Reproduce the records that follow exactly as they are written.

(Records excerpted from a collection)
* * *

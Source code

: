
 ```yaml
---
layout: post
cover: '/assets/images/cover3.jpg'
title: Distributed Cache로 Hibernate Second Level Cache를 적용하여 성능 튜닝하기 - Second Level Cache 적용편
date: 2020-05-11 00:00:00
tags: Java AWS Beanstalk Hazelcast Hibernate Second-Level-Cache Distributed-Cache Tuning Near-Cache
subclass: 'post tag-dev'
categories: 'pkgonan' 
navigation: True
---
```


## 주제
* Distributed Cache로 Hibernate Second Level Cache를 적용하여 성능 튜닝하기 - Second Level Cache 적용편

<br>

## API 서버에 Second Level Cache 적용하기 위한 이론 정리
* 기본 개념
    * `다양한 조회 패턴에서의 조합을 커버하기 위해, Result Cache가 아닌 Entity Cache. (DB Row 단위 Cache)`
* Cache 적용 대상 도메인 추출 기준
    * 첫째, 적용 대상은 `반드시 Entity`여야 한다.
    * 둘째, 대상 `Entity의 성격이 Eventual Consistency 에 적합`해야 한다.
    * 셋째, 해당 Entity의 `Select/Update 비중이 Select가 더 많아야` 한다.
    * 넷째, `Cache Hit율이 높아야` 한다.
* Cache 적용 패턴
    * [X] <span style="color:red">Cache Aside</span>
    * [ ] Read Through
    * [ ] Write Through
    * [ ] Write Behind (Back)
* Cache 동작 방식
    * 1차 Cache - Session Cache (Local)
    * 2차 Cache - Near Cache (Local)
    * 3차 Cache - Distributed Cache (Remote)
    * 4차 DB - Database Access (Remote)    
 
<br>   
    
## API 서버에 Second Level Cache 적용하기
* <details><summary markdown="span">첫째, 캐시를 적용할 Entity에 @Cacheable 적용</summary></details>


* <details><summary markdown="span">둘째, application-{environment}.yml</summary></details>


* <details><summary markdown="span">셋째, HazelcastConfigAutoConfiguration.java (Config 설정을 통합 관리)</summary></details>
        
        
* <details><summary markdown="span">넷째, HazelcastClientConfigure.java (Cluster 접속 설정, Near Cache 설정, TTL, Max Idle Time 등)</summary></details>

* * *

## Problem solution
Source code

:
 ```yaml
---
layout: post
cover: '/assets/images/cover3.jpg'
title: Distributed Cache로 Hibernate Second Level Cache를 적용하여 성능 튜닝하기 - Second Level Cache 적용편
date: 2020-05-11 00:00:00
tags: Java AWS Beanstalk Hazelcast Hibernate Second-Level-Cache Distributed-Cache Tuning Near-Cache
subclass: 'post tag-dev'
categories: 'pkgonan' 
navigation: True
---
```


## 주제
* Distributed Cache로 Hibernate Second Level Cache를 적용하여 성능 튜닝하기 - Second Level Cache 적용편

<br>

## API 서버에 Second Level Cache 적용하기 위한 이론 정리
* 기본 개념
    * `다양한 조회 패턴에서의 조합을 커버하기 위해, Result Cache가 아닌 Entity Cache. (DB Row 단위 Cache)`
* Cache 적용 대상 도메인 추출 기준
    * 첫째, 적용 대상은 `반드시 Entity`여야 한다.
    * 둘째, 대상 `Entity의 성격이 Eventual Consistency 에 적합`해야 한다.
    * 셋째, 해당 Entity의 `Select/Update 비중이 Select가 더 많아야` 한다.
    * 넷째, `Cache Hit율이 높아야` 한다.
* Cache 적용 패턴
    * [X] <span style="color:red">Cache Aside</span>
    * [ ] Read Through
    * [ ] Write Through
    * [ ] Write Behind (Back)
* Cache 동작 방식
    * 1차 Cache - Session Cache (Local)
    * 2차 Cache - Near Cache (Local)
    * 3차 Cache - Distributed Cache (Remote)
    * 4차 DB - Database Access (Remote)    
 
<br>   
    
## API 서버에 Second Level Cache 적용하기
* <details><summary markdown="span">첫째, 캐시를 적용할 Entity에 @Cacheable 적용</summary></details>


* <details><summary markdown="span">둘째, application-{environment}.yml</summary></details>


* <details><summary markdown="span">셋째, HazelcastConfigAutoConfiguration.java (Config 설정을 통합 관리)</summary></details>
        
        
* <details><summary markdown="span">넷째, HazelcastClientConfigure.java (Cluster 접속 설정, Near Cache 설정, TTL, Max Idle Time 등)</summary></details>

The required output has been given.